Hasil Pemeriksaan Fisik dan penunjang sederhana (Objective)

Pemeriksaan Fisik
Demam, biasanya tidak lebih dari 39,5
o
C
Nyeri tekan suprapubik
Flank pain, biasanya unilateral, tergantung pada ginjal yang terinfeksi

Pemeriksaan Penunjang
Pemeriksaan penunjang berupa pemeriksaan laboratorium, dan pencitraan.
Pemeriksaan urinalysis, didapatkan:
Leukositosis, didominasi oleh neutrofil;
Biasanya jg terdapat bakteri-bakteri batang ataupun bakteri bulat;
Pemeriksaan analisa darah, didapatkan:
Leukositosis, didominasi oleh neutrofil
Laju Endap Darah (LED) meningkat
Peningkatan kadar C-reactive protein
Pada kultur darah juga bisa positif
Pemeriksaan pencitraan : rontgen, USG, IVP

Penegakan Diagnosis (Assessment)

Diagnosis Klinis
Diagnosa klinis ditegakkan berdasarkan anamnesa, pemeriksaan fisik, dan pemeriksaan
penunjang.

Diagnosis Banding
1. Appendisitis
2. Pankreatitis
3. Nefrolitiasis
4. Endometriosis
5. Prostatitis

Komplikasi
Bakteremia
Septikemia
Hidronefrosis

Penatalaksanaan Komprehensif (Plan)

Penatalaksanaan
Pengobatan pielonefritis akut tanpa komplikasi adalah untuk mencegah kerusakan ginjal
yang lebih lanjut, serta memperbaiki keadaan pasien, yaitu dengan pemberian antibiotik
sistemik dan terapi suportif sesuai keluhan pasien.
Pada infeksi yang disebabkan patogen E. Coli:
First-line, golongan fluoroquinolones
Ciprofloxacin : 500mg 2 kali sehari selama 14 hari.
Levofloxacin : 250mg 1 kali sehari selama 10 hari (kontraindikasi: wanita hamil
dan anak-anak).
Second-line, Trimethroprim-sulfamethoxazole (TMP-SMX) :
Dosis : 1 Double strength tablet, 2 kali sehari, selama 14 hari.
Pada infeksi yang disebabkan patogen bakteri gram-positif:
Amoxicillin atau amoxicillin-clavulanic acid :
Dosis : 500mg, setiap 8 jam, selama 14 hari.

Konseling & Edukasi
Edukasi pasien mengenai perjalanan penyakit serta kemungkinan komplikasi yang dapat
terjadi.
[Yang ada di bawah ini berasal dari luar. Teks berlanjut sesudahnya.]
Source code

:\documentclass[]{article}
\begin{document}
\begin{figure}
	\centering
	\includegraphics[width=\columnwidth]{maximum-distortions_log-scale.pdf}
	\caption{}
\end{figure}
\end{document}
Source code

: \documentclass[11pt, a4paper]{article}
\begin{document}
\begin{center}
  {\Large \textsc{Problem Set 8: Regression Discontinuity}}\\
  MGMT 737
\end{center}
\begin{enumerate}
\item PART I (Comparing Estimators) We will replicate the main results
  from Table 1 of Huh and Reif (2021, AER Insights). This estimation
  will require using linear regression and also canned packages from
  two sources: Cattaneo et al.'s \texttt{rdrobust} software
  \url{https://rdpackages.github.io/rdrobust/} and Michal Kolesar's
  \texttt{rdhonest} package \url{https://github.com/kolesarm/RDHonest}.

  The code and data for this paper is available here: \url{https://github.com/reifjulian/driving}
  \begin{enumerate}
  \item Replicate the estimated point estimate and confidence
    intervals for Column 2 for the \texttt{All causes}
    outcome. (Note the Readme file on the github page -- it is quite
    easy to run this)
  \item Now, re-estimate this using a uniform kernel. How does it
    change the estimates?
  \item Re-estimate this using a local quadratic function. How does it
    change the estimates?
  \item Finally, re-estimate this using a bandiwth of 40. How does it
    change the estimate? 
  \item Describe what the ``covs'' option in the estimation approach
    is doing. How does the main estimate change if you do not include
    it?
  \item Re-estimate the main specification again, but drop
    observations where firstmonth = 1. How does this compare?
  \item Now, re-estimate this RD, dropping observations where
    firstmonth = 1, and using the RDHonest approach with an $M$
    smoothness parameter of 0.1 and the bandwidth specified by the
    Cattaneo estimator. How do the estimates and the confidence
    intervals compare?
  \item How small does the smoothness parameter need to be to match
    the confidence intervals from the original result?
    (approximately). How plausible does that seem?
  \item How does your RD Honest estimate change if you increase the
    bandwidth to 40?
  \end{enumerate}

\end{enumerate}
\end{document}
Istirahat sangat penting pada stadium akut, serta memperbanyak konsumsi air
putih.

Kriteria Rujukan
Pasien dengan keadaan umum serta imunitas yang rendah, dan tidak merespon baik
terhadap pengobatan.

Sarana Prasarana
Laboratorium sederhana untuk pemeriksaan darah dan urin.

Prognosis
Prognosis umumnya bonam.

Referensi
1. Longo, Fauci, Kasper, et al. Harrisons Principles of Internal Medicine 18th Editon,
2012.
2. National Kidney & Urologic Diseases Information Clearinghouse (NKUDIC).
Kidney and Urologic Diseases Statistics for the United States.
3. Wein, Kavoussi, Novick, et al. Campbell-Walsh Urology Tenth Edition, 2012.